__EXCERPTED RECORDS__
□ □ □

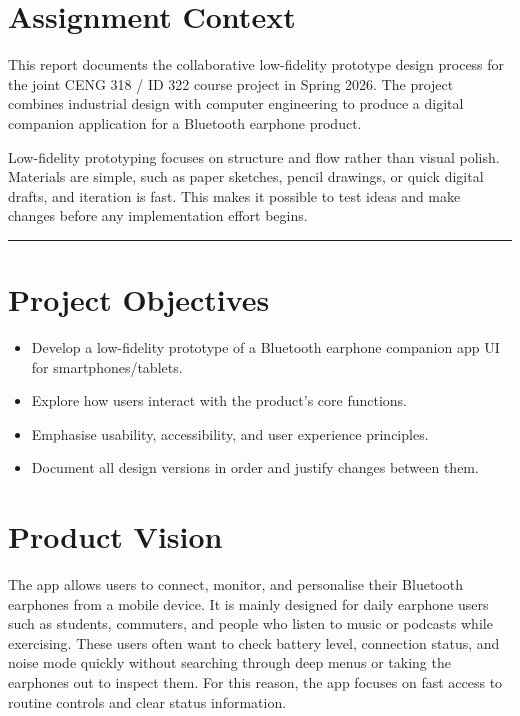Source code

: \documentclass[12pt, a4paper]{report}
\newenvironment{highlight}{%
  \par\vspace{6pt}%
  \noindent%
  \begin{lrbox}{\hlbox}%
    \begin{minipage}{\dimexpr\linewidth-14pt\relax}%
      \vspace{6pt}\small%
}{%
      \vspace{6pt}%
    \end{minipage}%
  \end{lrbox}%
  \noindent\colorbox{lightgray}{%
    \hspace{2pt}%
    \textcolor{accentblue}{\rule[-0.2\baselineskip]{2pt}{\dimexpr\ht\hlbox+\dp\hlbox\relax}}%
    \hspace{8pt}\usebox{\hlbox}\hspace{2pt}%
  }%
  \par\vspace{6pt}%
}
\begin{document}
\section{Assignment Context}

This report documents the collaborative low-fidelity prototype design
process for the joint CENG 318 / ID 322 course project in Spring 2026. The
project combines industrial design with computer engineering to produce a digital
companion application for a Bluetooth earphone product.

\begin{highlight}
Low-fidelity prototyping focuses on structure and flow rather than
visual polish. Materials are simple, such as paper sketches, pencil drawings, or
quick digital drafts, and iteration is fast. This makes it possible to test ideas
and make changes before any implementation effort begins.
\end{highlight}

\section{Project Objectives}

\begin{itemize}
  \item Develop a low-fidelity prototype of a Bluetooth earphone companion app UI
    for smartphones/tablets.
  \item Explore how users interact with the product's core functions.
  \item Emphasise usability, accessibility, and user experience principles.
  \item Document all design versions in order and justify changes between them.
\end{itemize}

\section{Product Vision}

The app allows users to connect, monitor, and personalise their Bluetooth
earphones from a mobile device. It is mainly designed for daily earphone users such
as students, commuters, and people who listen to music or podcasts while exercising.
These users often want to check battery level, connection status, and noise mode
quickly without searching through deep menus or taking the earphones out to inspect
them. For this reason, the app focuses on fast access to routine controls and clear
status information.
\end{document}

□ □ □

__DIRECTIONS__
Your answer should be a number alone, please: the count of lines in the listing where the word "minipage" appears.

__SOLUTION TO THIS TASK__
2